#### EXERCISE PROMPT
Searching the material below, find each line that includes the word "compare", and copy it.

EXCERPTED RECORDS below:

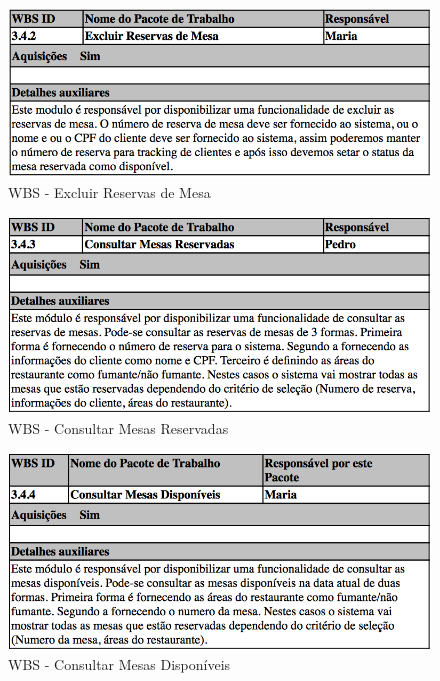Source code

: \begin{figure}[H]
  \centering
  \includegraphics[width=1\textwidth]{softwareengineer/images/pmbok-wbs-342} 
  \caption{WBS - Excluir Reservas de Mesa}
  \label{fig:pmbok-wbs-342} 
\end{figure}

\begin{figure}[H]
  \centering
  \includegraphics[width=1\textwidth]{softwareengineer/images/pmbok-wbs-343} 
  \caption{WBS - Consultar Mesas Reservadas}
  \label{fig:pmbok-wbs-343} 
\end{figure}

\begin{figure}[H]
  \centering
  \includegraphics[width=1\textwidth]{softwareengineer/images/pmbok-wbs-344} 
  \caption{WBS - Consultar Mesas Disponíveis}
  \label{fig:pmbok-wbs-344} 
\end{figure}

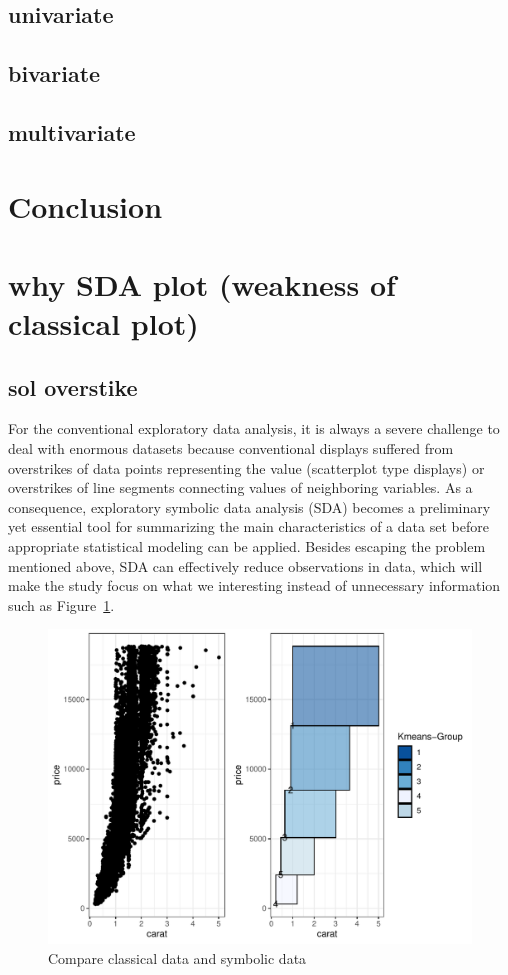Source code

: \documentclass[article]{jss}
\begin{document}
\subsection{univariate}

\subsection{bivariate}

\subsection{multivariate}


\section{Conclusion}





\section{why SDA plot (weakness of classical plot)}
\subsection{sol overstike}
For the conventional exploratory data analysis, it is always a severe challenge to deal with enormous datasets because conventional displays suffered from overstrikes of data points representing the value (scatterplot type displays) or overstrikes of line segments connecting values of neighboring variables. As a consequence, exploratory symbolic data analysis (SDA) becomes a preliminary yet essential tool for summarizing the main characteristics of a data set before appropriate statistical modeling can be applied. Besides escaping the problem mentioned above, SDA can effectively reduce observations in data, which will make the study focus on what we interesting instead of unnecessary information such as Figure~\ref{fig:compare}.

\begin{figure}[H]
\centering
\includegraphics{ggESDA_Jiang&Wu_20210915-compare}
\caption{\label{fig:compare} Compare classical data and symbolic data}
\end{figure}
\end{document}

End of EXCERPTED RECORDS.

#### SOLUTION FOR THIS EXERCISE
For the conventional exploratory data analysis, it is always a severe challenge to deal with enormous datasets because conventional displays suffered from overstrikes of data points representing the value (scatterplot type displays) or overstrikes of line segments connecting values of neighboring variables. As a consequence, exploratory symbolic data analysis (SDA) becomes a preliminary yet essential tool for summarizing the main characteristics of a data set before appropriate statistical modeling can be applied. Besides escaping the problem mentioned above, SDA can effectively reduce observations in data, which will make the study focus on what we interesting instead of unnecessary information such as Figure~\ref{fig:compare}.
\includegraphics{ggESDA_Jiang&Wu_20210915-compare}
\caption{\label{fig:compare} Compare classical data and symbolic data}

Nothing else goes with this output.